The need for classification is everywhere
Some examples are:
-
Predicting what type of failure a machine will suffer over time given the history of its sensor readings,
-
Predicting whether a customer is going to churn in the next month given their recent account activity,
-
Predicting what kind of mobile phone a customer is going to purchase given their demographic characteristics, and
-
Predicting whether a person is going to have diabetes given their lifestyle.
Businesses often require classification to be automated in a real-time manner and at a large scale. For example, banks may have several thousand customers using their credit cards every minute. In this case, every transaction will need to be classified as either normal or fraudulent, so that the system can take immediate preventive action such as asking the customer for password verification.

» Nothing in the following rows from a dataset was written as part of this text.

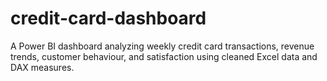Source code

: # credit-card-dashboard
A Power BI dashboard analyzing weekly credit card transactions, revenue trends, customer behaviour, and satisfaction using cleaned Excel data and DAX measures.
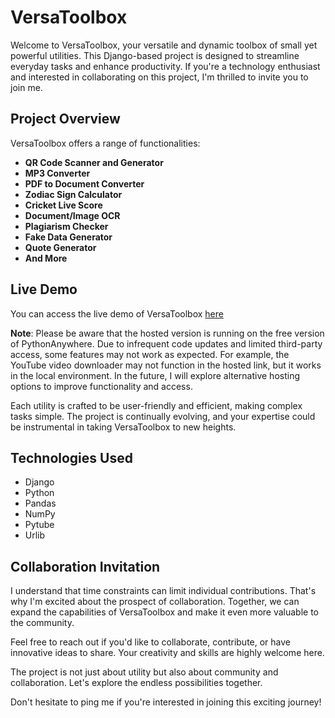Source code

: # VersaToolbox

Welcome to VersaToolbox, your versatile and dynamic toolbox of small yet powerful utilities. This Django-based project is designed to streamline everyday tasks and enhance productivity. If you're a technology enthusiast and interested in collaborating on this project, I'm thrilled to invite you to join me.

## Project Overview

VersaToolbox offers a range of functionalities:

- **QR Code Scanner and Generator**
- **MP3 Converter**
- **PDF to Document Converter**
- **Zodiac Sign Calculator**
- **Cricket Live Score**
- **Document/Image OCR**
- **Plagiarism Checker**
- **Fake Data Generator**
- **Quote Generator**
- **And More**

## Live Demo

You can access the live demo of VersaToolbox [here](http://satheesh22g.pythonanywhere.com/dashboard/)

**Note**: Please be aware that the hosted version is running on the free version of PythonAnywhere. Due to infrequent code updates and limited third-party access, some features may not work as expected. For example, the YouTube video downloader may not function in the hosted link, but it works in the local environment. In the future, I will explore alternative hosting options to improve functionality and access.


Each utility is crafted to be user-friendly and efficient, making complex tasks simple. The project is continually evolving, and your expertise could be instrumental in taking VersaToolbox to new heights.


## Technologies Used

- Django
- Python
- Pandas
- NumPy
- Pytube
- Urlib


## Collaboration Invitation

I understand that time constraints can limit individual contributions. That's why I'm excited about the prospect of collaboration. Together, we can expand the capabilities of VersaToolbox and make it even more valuable to the community.

Feel free to reach out if you'd like to collaborate, contribute, or have innovative ideas to share. Your creativity and skills are highly welcome here.

The project is not just about utility but also about community and collaboration. Let's explore the endless possibilities together.

Don't hesitate to ping me if you're interested in joining this exciting journey!

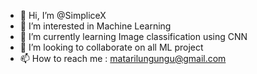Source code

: - 👋 Hi, I’m @SimpliceX
- 👀 I’m interested in Machine Learning
- 🌱 I’m currently learning Image classification using CNN
- 💞️ I’m looking to collaborate on all ML project
- 📫 How to reach me : matarilungungu@gmail.com

<!---
SimpliceX/SimpliceX is a ✨ special ✨ repository because its `README.md` (this file) appears on your GitHub profile.
You can click the Preview link to take a look at your changes.
--->
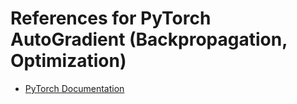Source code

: # References for PyTorch AutoGradient (Backpropagation, Optimization)
- [PyTorch Documentation](https://pytorch.org/docs/stable/autograd.html)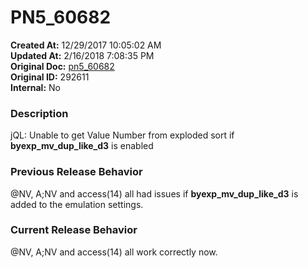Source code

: # PN5_60682

**Created At:** 12/29/2017 10:05:02 AM  
**Updated At:** 2/16/2018 7:08:35 PM  
**Original Doc:** [pn5_60682](https://docs.jbase.com/release-notes/pn5_60682)  
**Original ID:** 292611  
**Internal:** No  


### Description

jQL: Unable to get Value Number from exploded sort if **byexp\_mv\_dup\_like\_d3** is enabled



### Previous Release Behavior

@NV, A;NV and access(14) all had issues if **byexp\_mv\_dup\_like\_d3** is added to the emulation settings.



### Current Release Behavior

@NV, A;NV and access(14) all work correctly now.
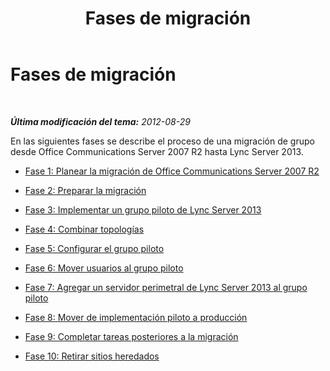 ﻿---
title: Fases de migración
TOCTitle: Fases de migración
ms:assetid: 71c7cb8e-45f8-441f-b433-03e3d9436992
ms:mtpsurl: https://technet.microsoft.com/es-es/library/JJ205002(v=OCS.15)
ms:contentKeyID: 48275628
ms.date: 01/07/2017
mtps_version: v=OCS.15
ms.translationtype: HT
---

# Fases de migración

 

_**Última modificación del tema:** 2012-08-29_

En las siguientes fases se describe el proceso de una migración de grupo desde Office Communications Server 2007 R2 hasta Lync Server 2013.

  - [Fase 1: Planear la migración de Office Communications Server 2007 R2](phase-1-plan-your-migration-from-office-communications-server-2007-r2.md)

  - [Fase 2: Preparar la migración](phase-2-prepare-for-migration_1.md)

  - [Fase 3: Implementar un grupo piloto de Lync Server 2013](phase-3-deploy-lync-server-2013-pilot-pool_1.md)

  - [Fase 4: Combinar topologías](phase-4-merge-topologies.md)

  - [Fase 5: Configurar el grupo piloto](phase-5-configure-the-pilot-pool.md)

  - [Fase 6: Mover usuarios al grupo piloto](phase-6-move-users-to-the-pilot-pool.md)

  - [Fase 7: Agregar un servidor perimetral de Lync Server 2013 al grupo piloto](phase-7-add-lync-server-2013-edge-server-to-pilot-pool.md)

  - [Fase 8: Mover de implementación piloto a producción](phase-8-move-from-pilot-deployment-into-production.md)

  - [Fase 9: Completar tareas posteriores a la migración](phase-9-complete-post-migration-tasks.md)

  - [Fase 10: Retirar sitios heredados](phase-10-decommission-legacy-site.md)

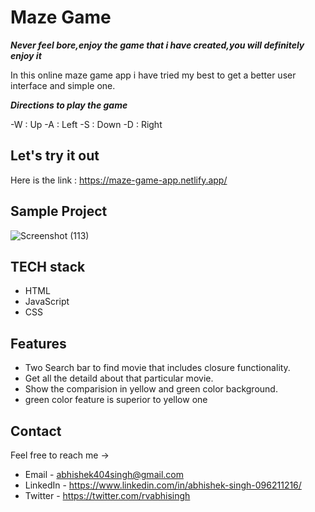 # Maze Game

***Never feel bore,enjoy the game that i have created,you will definitely enjoy it***

In this online maze game app i have tried my best to get a better user interface and simple one.

***Directions to play the game***

-W : Up
-A : Left
-S : Down
-D : Right

## Let's try it out

Here is the link : https://maze-game-app.netlify.app/

## Sample Project

![Screenshot (113)](https://user-images.githubusercontent.com/87438535/153702974-a51cef16-c3ec-41df-be92-d6e5c551d7e0.png)


## TECH stack

- HTML
- JavaScript
- CSS


## Features

- Two Search bar to find movie that includes closure functionality.
- Get all the detaild about that particular movie.
- Show the comparision in yellow and green color background.
- green color feature is superior to yellow one



## Contact

Feel free to reach me ->
- Email - <abhishek404singh@gmail.com> 
- LinkedIn - https://www.linkedin.com/in/abhishek-singh-096211216/
- Twitter - https://twitter.com/rvabhisingh
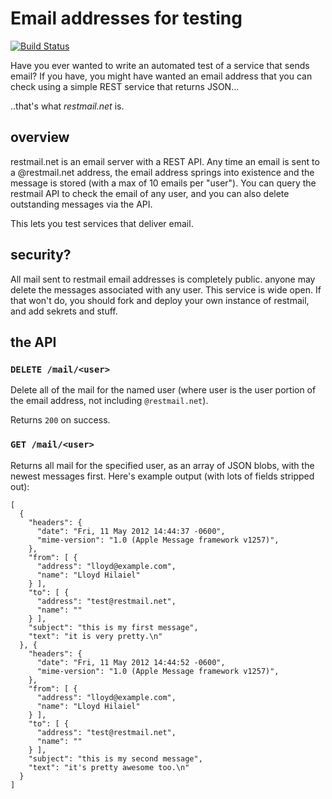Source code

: # Email addresses for testing

[![Build Status](https://secure.travis-ci.org/lloyd/restmail.net.png)](http://travis-ci.org/lloyd/restmail.net)

Have you ever wanted to write an automated test of a service that
sends email?  If you have, you might have wanted an email address that
you can check using a simple REST service that returns JSON...

..that's what *restmail.net* is.

## overview

restmail.net is an email server with a REST API.  Any time an
email is sent to a @restmail.net address, the email address springs
into existence and the message is stored (with a max of 10 emails per
"user").  You can query the restmail API to check the email of any
user, and you can also delete outstanding messages via the API.

This lets you test services that deliver email.

## security?

All mail sent to restmail email addresses is completely public.  anyone
may delete the messages associated with any user.  This service is
wide open.  If that won't do, you should fork and deploy your own
instance of restmail, and add sekrets and stuff.

## the API

### `DELETE /mail/<user>`

Delete all of the mail for the named user (where user is the user
portion of the email address, not including `@restmail.net`).

Returns `200` on success.

### `GET /mail/<user>`

Returns all mail for the specified user, as an array of JSON blobs,
with the newest messages first.  Here's example output (with lots of
fields stripped out):

    [
      {
        "headers": {
          "date": "Fri, 11 May 2012 14:44:37 -0600",
          "mime-version": "1.0 (Apple Message framework v1257)",
        },
        "from": [ {
          "address": "lloyd@example.com",
          "name": "Lloyd Hilaiel"
        } ],
        "to": [ {
          "address": "test@restmail.net",
          "name": ""
        } ],
        "subject": "this is my first message",
        "text": "it is very pretty.\n"
      }, {
        "headers": {
          "date": "Fri, 11 May 2012 14:44:52 -0600",
          "mime-version": "1.0 (Apple Message framework v1257)",
        },
        "from": [ {
          "address": "lloyd@example.com",
          "name": "Lloyd Hilaiel"
        } ],
        "to": [ {
          "address": "test@restmail.net",
          "name": ""
        } ],
        "subject": "this is my second message",
        "text": "it's pretty awesome too.\n"
      }
    ]
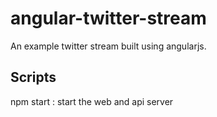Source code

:# angular-twitter-stream


An example twitter stream built using angularjs. 

## Scripts

npm start : start the web and api server
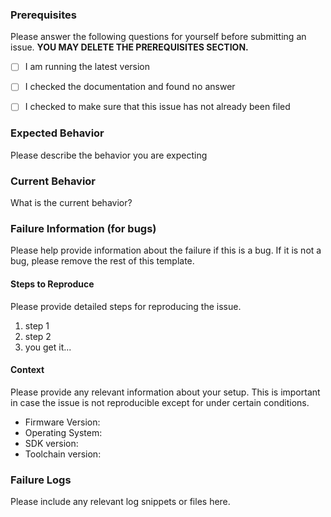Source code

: ### Prerequisites

Please answer the following questions for yourself before submitting an issue. **YOU MAY DELETE THE PREREQUISITES SECTION.**

- [ ] I am running the latest version
- [ ] I checked the documentation and found no answer
- [ ] I checked to make sure that this issue has not already been filed


### Expected Behavior

Please describe the behavior you are expecting

### Current Behavior

What is the current behavior?

### Failure Information (for bugs)

Please help provide information about the failure if this is a bug. If it is not a bug, please remove the rest of this template.

#### Steps to Reproduce

Please provide detailed steps for reproducing the issue.

1. step 1
2. step 2
3. you get it...

#### Context

Please provide any relevant information about your setup. This is important in case the issue is not reproducible except for under certain conditions.

* Firmware Version:
* Operating System:
* SDK version:
* Toolchain version:

### Failure Logs

Please include any relevant log snippets or files here.

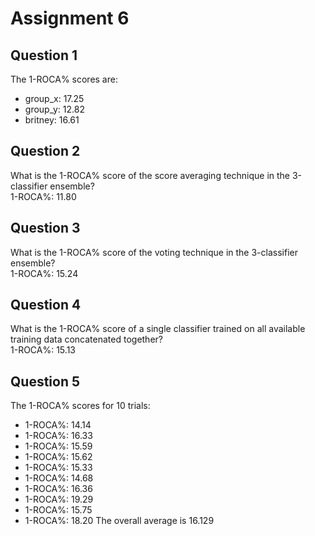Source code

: # Assignment 6

## Question 1
The 1-ROCA% scores are:
* group_x: 17.25
* group_y: 12.82
* britney: 16.61

## Question 2
 What is the 1-ROCA% score of the score averaging technique in the 3-classifier ensemble?  
 1-ROCA%: 11.80
 
## Question 3
What is the 1-ROCA% score of the voting technique in the 3-classifier ensemble?  
1-ROCA%: 15.24

## Question 4
What is the 1-ROCA% score of a single classifier trained on all available training data concatenated together?  
1-ROCA%: 15.13

## Question 5
The 1-ROCA% scores for 10 trials:  
* 1-ROCA%: 14.14
* 1-ROCA%: 16.33
* 1-ROCA%: 15.59
* 1-ROCA%: 15.62
* 1-ROCA%: 15.33
* 1-ROCA%: 14.68
* 1-ROCA%: 16.36
* 1-ROCA%: 19.29
* 1-ROCA%: 15.75
* 1-ROCA%: 18.20
The overall average is 16.129
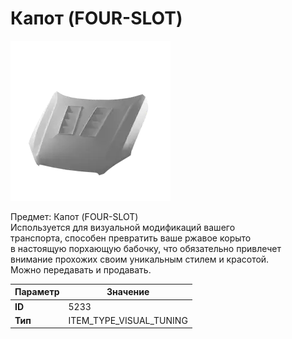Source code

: # Капот (FOUR-SLOT)

![Item Image](../img/5233.webp?raw=true)

Предмет: Капот (FOUR-SLOT)<br>Используется для визуальной модификаций вашего<br>транспорта, способен превратить ваше ржавое корыто<br>в настоящую порхающую бабочку, что обязательно привлечет<br>внимание прохожих своим уникальным стилем и красотой.<br>Можно передавать и продавать.


| Параметр | Значение |
|----------|----------|
| **ID** | 5233 |
| **Тип** | ITEM_TYPE_VISUAL_TUNING |

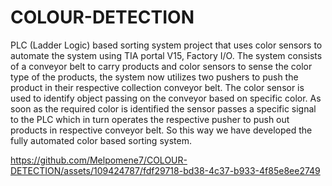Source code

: # COLOUR-DETECTION
PLC (Ladder Logic) based sorting system project that uses color sensors to automate the system using TIA portal V15, Factory I/O. The system consists of a conveyor belt to carry products and color sensors to sense the color type of the products, the system now utilizes two pushers to push the product in their respective collection conveyor belt. The color sensor is used to identify object passing on the conveyor based on specific color. As soon as the required color is identified the sensor passes a specific signal to the PLC which in turn operates the respective pusher to push out products in respective conveyor belt. So this way we have developed the fully automated color based sorting system.

https://github.com/Melpomene7/COLOUR-DETECTION/assets/109424787/fdf29718-bd38-4c37-b933-4f85e8ee2749


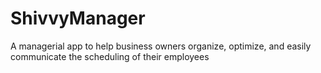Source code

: # ShivvyManager
A managerial app to help business owners organize, optimize, and easily communicate the scheduling of their employees
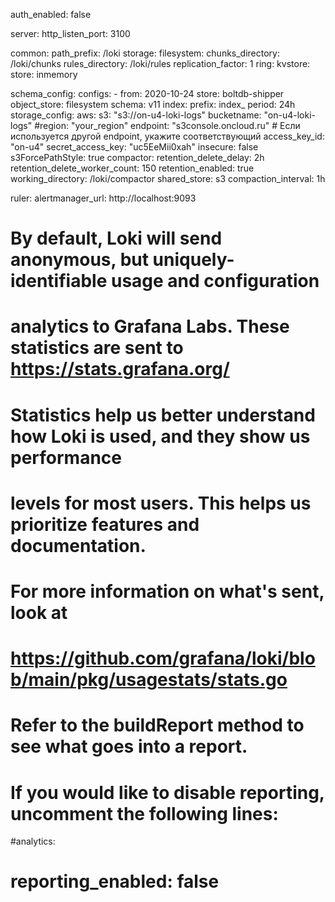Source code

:auth_enabled: false

server:
  http_listen_port: 3100

common:
  path_prefix: /loki
  storage:
    filesystem:
      chunks_directory: /loki/chunks
      rules_directory: /loki/rules
  replication_factor: 1
  ring:
    kvstore:
      store: inmemory

schema_config:
  configs:
    - from: 2020-10-24
      store: boltdb-shipper
      object_store: filesystem
      schema: v11
      index:
        prefix: index_
        period: 24h
storage_config:
  aws:
    s3: "s3://on-u4-loki-logs"
    bucketname: "on-u4-loki-logs"
    #region: "your_region"
    endpoint: "s3console.oncloud.ru" # Если используется другой endpoint, укажите соответствующий
    access_key_id: "on-u4"
    secret_access_key: "uc5EeMii0xah"
    insecure: false
    s3ForcePathStyle: true
compactor:
  retention_delete_delay: 2h
  retention_delete_worker_count: 150
  retention_enabled: true
  working_directory: /loki/compactor
  shared_store: s3
  compaction_interval: 1h

ruler:
  alertmanager_url: http://localhost:9093

# By default, Loki will send anonymous, but uniquely-identifiable usage and configuration
# analytics to Grafana Labs. These statistics are sent to https://stats.grafana.org/
#
# Statistics help us better understand how Loki is used, and they show us performance
# levels for most users. This helps us prioritize features and documentation.
# For more information on what's sent, look at
# https://github.com/grafana/loki/blob/main/pkg/usagestats/stats.go
# Refer to the buildReport method to see what goes into a report.
#
# If you would like to disable reporting, uncomment the following lines:
#analytics:
#  reporting_enabled: false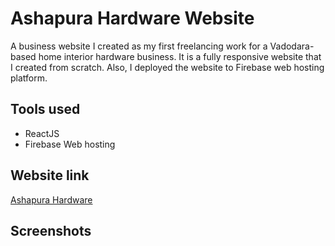# Ashapura Hardware Website

A business website I created as my first freelancing work for a Vadodara-based home interior hardware business. It is a fully responsive website that I created from scratch. Also, I deployed the website to Firebase web hosting platform.

## Tools used

- ReactJS
- Firebase Web hosting

## Website link

<a href="https://ashapura-hardware-website.web.app/" target="blank">Ashapura Hardware</a>

## Screenshots


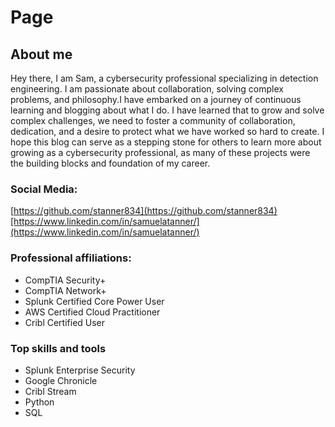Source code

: # Page

## About me

Hey there, I am Sam, a cybersecurity professional specializing in detection engineering. I am passionate about collaboration, solving complex problems, and philosophy.I have embarked on a journey of continuous learning and blogging about what I do. I have learned that to grow and solve complex challenges, we need to foster a community of collaboration, dedication, and a desire to protect what we have worked so hard to create. I hope this blog can serve as a stepping stone for others to learn more about growing as a cybersecurity professional, as many of these projects were the building blocks and foundation of my career.​

### Social Media: <a href="#social-media" id="social-media"></a>

​[https://github.com/stanner834](https://github.com/stanner834)​​[https://www.linkedin.com/in/samuelatanner/](https://www.linkedin.com/in/samuelatanner/)​

### Professional affiliations: <a href="#professional-affiliations" id="professional-affiliations"></a>

* CompTIA Security+
* CompTIA Network+
* Splunk Certified Core Power User
* AWS Certified Cloud Practitioner
* Cribl Certified User

### Top skills and tools <a href="#top-skills-and-tools" id="top-skills-and-tools"></a>

* Splunk Enterprise Security
* Google Chronicle
* Cribl Stream
* Python
* SQL

​

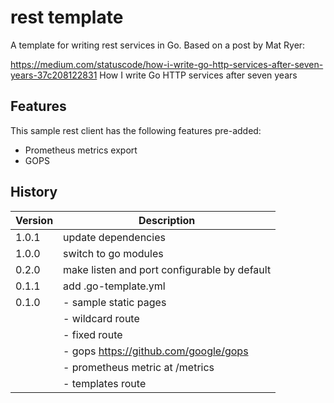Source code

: # rest template

A template for writing rest services in Go. Based on a post by Mat Ryer: 

https://medium.com/statuscode/how-i-write-go-http-services-after-seven-years-37c208122831 How I write Go HTTP services after seven years

## Features

This sample rest client has the following features pre-added:

- Prometheus metrics export
- GOPS

## History

|Version|Description|
|---|---|
|1.0.1|update dependencies|
|1.0.0|switch to go modules|
|0.2.0|make listen and port configurable by default|
|0.1.1|add .go-template.yml|
|0.1.0|- sample static pages|
||- wildcard route|
||- fixed route|
||- gops https://github.com/google/gops|
||- prometheus metric at /metrics|
||- templates route|
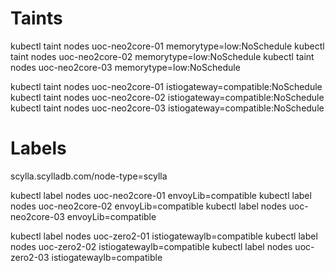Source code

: # Taints

kubectl taint nodes uoc-neo2core-01 memorytype=low:NoSchedule
kubectl taint nodes uoc-neo2core-02 memorytype=low:NoSchedule
kubectl taint nodes uoc-neo2core-03 memorytype=low:NoSchedule

kubectl taint nodes uoc-neo2core-01 istiogateway=compatible:NoSchedule
kubectl taint nodes uoc-neo2core-02 istiogateway=compatible:NoSchedule
kubectl taint nodes uoc-neo2core-03 istiogateway=compatible:NoSchedule


# Labels

scylla.scylladb.com/node-type=scylla

kubectl label nodes uoc-neo2core-01 envoyLib=compatible
kubectl label nodes uoc-neo2core-02 envoyLib=compatible
kubectl label nodes uoc-neo2core-03 envoyLib=compatible

kubectl label nodes uoc-zero2-01 istiogatewaylb=compatible
kubectl label nodes uoc-zero2-02 istiogatewaylb=compatible
kubectl label nodes uoc-zero2-03 istiogatewaylb=compatible

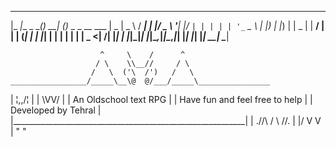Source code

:   _____         _     _ _                   ____  ____   ____ 
 |_   _|__ _ __(_) __| (_)_   _ _ __ ___   |  _ \|  _ \ / ___|
   | |/ _ \ '__| |/ _` | | | | | '_ ` _ \  | |_) | |_) | |  _ 
   | |  __/ |  | | (_| | | |_| | | | | | | |  _ <|  __/| |_| |
   |_|\___|_|  |_|\__,_|_|\__,_|_| |_| |_| |_| \_\_|    \____|
                        
                        ^     \    /      ^                        
                       / \    \\__//     / \                   
                      /   \  ('\  /')   /   \                  
    _________________/_____\__\@  @/___/_____\________________ 
   |                          ¦\,,/¦                          |
   |                           \VV/                           |
   |                  An Oldschool text RPG                   |
   |             Have fun and feel free to help               |
   |                   Developed by Tehral                    |
   |__________________________________________________________|
                   | ./\/\ /            \ /\/\. |
                   |/     V              V     \|
                   "                            "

Machine Learning can automate these tasks
Machine Learning (ML) provides a way to achieve the automation of such classification tasks. ML Classification Models can be trained using specialized algorithms (or “model templates”) that learn from existing data of observations for which the class (label) to be predicted is known, called labelled data. The resulting trained model can accurately predict the unknown class or label for new data.
Classification within the AI & Analytic Engine
On the AI & Analytics Engine, users can build state-of-the-art ML classification models from tabular datasets using the Create App function as picture below. The user needs to upload their labelled data and then choose the column or variable they want to predict.
A part of the dataset is used for training and the remaining portion (called test portion) is used to evaluate the model.
The evaluation report shows how accurately the trained model can predict the desired outcomes in the test portion.
The model leaderboard for evaluation of models
Detailed model performance metrics
The user can then make predictions on new data files automatically, and deploy the model as a prediction API service or use the batch prediction feature
Prediction API service
Batch prediction
There are two types of classification apps available on the Engine:
-
Binary classification - where there are only two possible classes and one of them is of particular interest, and
-
Multi-class classification - where there are two or more possible classes and the prediction of every class is equally important.